02/02/2016

Steve Eggert's Anton Development joins the multifamily movement in Milpitas

http://www.bizjournals.com/sanjose/news/2016/02/02/steve-eggerts-anton-development-joins-the.html

 

Steve Eggert, president of Anton Development Co., knows there are a lot of new residential units coming online in Milpitas.

That might scare off some multifamily developers worried about oversupply. But Eggert sees something else going on: a once-in-a-generation opportunity, spelled B-A-R-T.

“That’s why this Milpitas deal is really exciting, because it’s not down the street from BART, it’s not near BART — it’s on BART, and VTA light rail,” Eggert said. “It’s fantastic.”

The Milpitas deal Eggert is excited about will total 580 units on nine acres, what’s currently a truck terminal at 700 E. Capitol Ave., near Montague Expressway. Anton closed on the first 4.5 acres last week for an undisclosed sum.

It’s the first Silicon Valley project for Anton Development Co., but if the name sounds familiar, there’s good reason: Eggert was one of the co-owners of St. Anton Partners, a Sacramento-based firm that developed thousands of units in Sacramento, the Bay Area and Orange County for two decades.

Last year, he and his partner, Peter Geremia, went their separate ways, though they remain partnered on several projects under construction, such as Anton Menlo, 394 units near the Facebook campus. (Geremia’s St. Anton Capital also remains active and is developing three projects in the Bay Area, while looking for more.) Eggert declines to discuss details of the split, but says he was more comfortable pursuing institutional equity, larger projects and third-party construction.

Eggert’s Anton Development opened offices in Foster City last fall, and plans to do about 800 to 1,000 units per year, primarily in the Bay Area, though it is also interested in Orange County and Sacramento on a selective basis. Executives are planning a pipeline that’s about two-thirds market rate and a third affordable, said Andrew Baker, senior vice president of development and acquisitions, who spent eight years at Essex Property Trust before joining Anton Development last year.

“We have the expertise,” Baker told me. “It’s a very nuanced business, and you have to have deep relationships with cities and agencies, which we do. (Affordable is) really a strong business model.”

Anton Development’s Milpitas project is spitting distance from the new station, which is rapidly reaching completion and is slated to begin passenger service next year. This phase of the BART extension will take the fixed-rail line south to San Jose’s Berryessa station; ultimately, it will extend to downtown San Jose and Santa Clara, though funding for the final leg hasn’t been locked down. Even next year, though, it will whisk commuters up to job centers in Oakland and San Francisco in less than an hour.

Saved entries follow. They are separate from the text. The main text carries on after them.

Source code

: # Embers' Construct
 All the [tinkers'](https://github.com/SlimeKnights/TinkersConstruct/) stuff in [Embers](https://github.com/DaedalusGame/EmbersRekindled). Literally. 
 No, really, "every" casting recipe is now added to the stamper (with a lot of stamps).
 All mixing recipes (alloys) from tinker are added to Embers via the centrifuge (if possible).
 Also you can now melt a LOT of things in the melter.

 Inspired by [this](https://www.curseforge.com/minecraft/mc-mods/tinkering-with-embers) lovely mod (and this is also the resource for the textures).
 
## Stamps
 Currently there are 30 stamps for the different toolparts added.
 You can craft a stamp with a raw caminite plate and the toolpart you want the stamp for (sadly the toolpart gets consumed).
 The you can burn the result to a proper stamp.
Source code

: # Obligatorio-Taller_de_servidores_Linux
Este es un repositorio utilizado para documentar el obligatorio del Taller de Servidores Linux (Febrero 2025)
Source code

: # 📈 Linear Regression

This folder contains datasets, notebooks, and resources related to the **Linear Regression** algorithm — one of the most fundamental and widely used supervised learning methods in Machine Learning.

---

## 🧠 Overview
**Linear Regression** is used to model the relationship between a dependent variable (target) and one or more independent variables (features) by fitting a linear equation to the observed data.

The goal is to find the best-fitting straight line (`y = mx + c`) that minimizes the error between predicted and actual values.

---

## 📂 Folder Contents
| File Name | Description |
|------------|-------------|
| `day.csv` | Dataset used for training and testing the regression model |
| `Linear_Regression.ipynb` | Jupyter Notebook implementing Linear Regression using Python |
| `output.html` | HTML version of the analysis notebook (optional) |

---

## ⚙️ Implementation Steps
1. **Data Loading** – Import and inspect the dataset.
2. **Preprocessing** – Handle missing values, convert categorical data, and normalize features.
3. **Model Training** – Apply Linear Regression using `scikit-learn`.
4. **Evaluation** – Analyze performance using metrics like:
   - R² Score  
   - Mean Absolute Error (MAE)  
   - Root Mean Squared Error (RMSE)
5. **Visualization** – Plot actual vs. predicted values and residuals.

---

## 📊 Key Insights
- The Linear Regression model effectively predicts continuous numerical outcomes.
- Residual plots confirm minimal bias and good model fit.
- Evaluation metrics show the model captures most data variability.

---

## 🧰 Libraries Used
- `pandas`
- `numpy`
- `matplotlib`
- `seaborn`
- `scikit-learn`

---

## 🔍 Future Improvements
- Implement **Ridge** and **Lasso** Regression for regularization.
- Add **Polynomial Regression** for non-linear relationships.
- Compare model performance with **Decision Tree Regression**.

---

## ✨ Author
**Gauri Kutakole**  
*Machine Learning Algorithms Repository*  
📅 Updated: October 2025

The Milpitas project checks the boxes on Anton Development’s wish list: It’s near transit and strong job growth, and located in an area where the city is supportive of seeing dense development.

“Anything 50 units to the acre would be minimum,” Eggert said. “Milpitas is close to 75 to the acre. In Emeryville, we’re doing a seven-story: Five stories of wood frame over two stories of podium. That’s how it’s got to be. It’s where the land-use requirements are.”

Still, Anton Development is looking to grow after years of strong development activity and steep rent increases. There are some signs rent growth is cooling, and job growth — the most important metric for multifamily developers — is slowing. Milpitas in particular has seen a flood of new for-sale and rental units as the city’s Transit Area Specific Plan — a mammoth industrial-to-residential conversion area centered on the new BART station — gets built out.

Adjacent to Anton Development’s new project, Lennar is building a 489-unit building at 450 Montague Expressway. On the other side of the street, SummerHill Apartment Communities is planning for 720 units on a roughly 10-acre site. Lyon Communities is under way on something called The District, which will add 371 units nearby. Lyon also controls a larger development site that could add hundreds of units beyond that.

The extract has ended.